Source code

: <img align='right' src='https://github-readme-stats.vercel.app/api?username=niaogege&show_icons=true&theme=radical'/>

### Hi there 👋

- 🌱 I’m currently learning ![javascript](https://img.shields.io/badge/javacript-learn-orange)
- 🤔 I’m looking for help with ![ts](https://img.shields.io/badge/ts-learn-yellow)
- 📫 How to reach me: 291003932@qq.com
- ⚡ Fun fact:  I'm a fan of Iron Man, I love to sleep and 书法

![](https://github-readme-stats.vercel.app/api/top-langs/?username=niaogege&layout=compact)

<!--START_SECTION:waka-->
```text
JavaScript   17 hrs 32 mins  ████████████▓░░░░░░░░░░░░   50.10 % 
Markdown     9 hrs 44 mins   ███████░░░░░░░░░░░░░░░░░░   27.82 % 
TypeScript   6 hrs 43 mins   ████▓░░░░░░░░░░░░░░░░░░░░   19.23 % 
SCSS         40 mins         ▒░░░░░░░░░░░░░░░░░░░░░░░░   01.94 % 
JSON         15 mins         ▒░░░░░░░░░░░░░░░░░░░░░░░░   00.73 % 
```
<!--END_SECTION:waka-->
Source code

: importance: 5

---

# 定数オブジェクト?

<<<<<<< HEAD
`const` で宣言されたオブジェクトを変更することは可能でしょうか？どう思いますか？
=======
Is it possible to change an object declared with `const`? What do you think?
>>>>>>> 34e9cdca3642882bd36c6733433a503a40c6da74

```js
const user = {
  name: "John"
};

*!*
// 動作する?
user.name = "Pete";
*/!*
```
^^^^^^^^
§ **EXERCISE OBJECTIVE**
Provide an exact copy of all the material.

§ **WRITTEN RESPONSE**
Source code

: <img align='right' src='https://github-readme-stats.vercel.app/api?username=niaogege&show_icons=true&theme=radical'/>

### Hi there 👋

- 🌱 I’m currently learning ![javascript](https://img.shields.io/badge/javacript-learn-orange)
- 🤔 I’m looking for help with ![ts](https://img.shields.io/badge/ts-learn-yellow)
- 📫 How to reach me: 291003932@qq.com
- ⚡ Fun fact:  I'm a fan of Iron Man, I love to sleep and 书法

![](https://github-readme-stats.vercel.app/api/top-langs/?username=niaogege&layout=compact)

<!--START_SECTION:waka-->
```text
JavaScript   17 hrs 32 mins  ████████████▓░░░░░░░░░░░░   50.10 % 
Markdown     9 hrs 44 mins   ███████░░░░░░░░░░░░░░░░░░   27.82 % 
TypeScript   6 hrs 43 mins   ████▓░░░░░░░░░░░░░░░░░░░░   19.23 % 
SCSS         40 mins         ▒░░░░░░░░░░░░░░░░░░░░░░░░   01.94 % 
JSON         15 mins         ▒░░░░░░░░░░░░░░░░░░░░░░░░   00.73 % 
```
<!--END_SECTION:waka-->
Source code

: importance: 5

---

# 定数オブジェクト?

<<<<<<< HEAD
`const` で宣言されたオブジェクトを変更することは可能でしょうか？どう思いますか？
=======
Is it possible to change an object declared with `const`? What do you think?
>>>>>>> 34e9cdca3642882bd36c6733433a503a40c6da74

```js
const user = {
  name: "John"
};

*!*
// 動作する?
user.name = "Pete";
*/!*
```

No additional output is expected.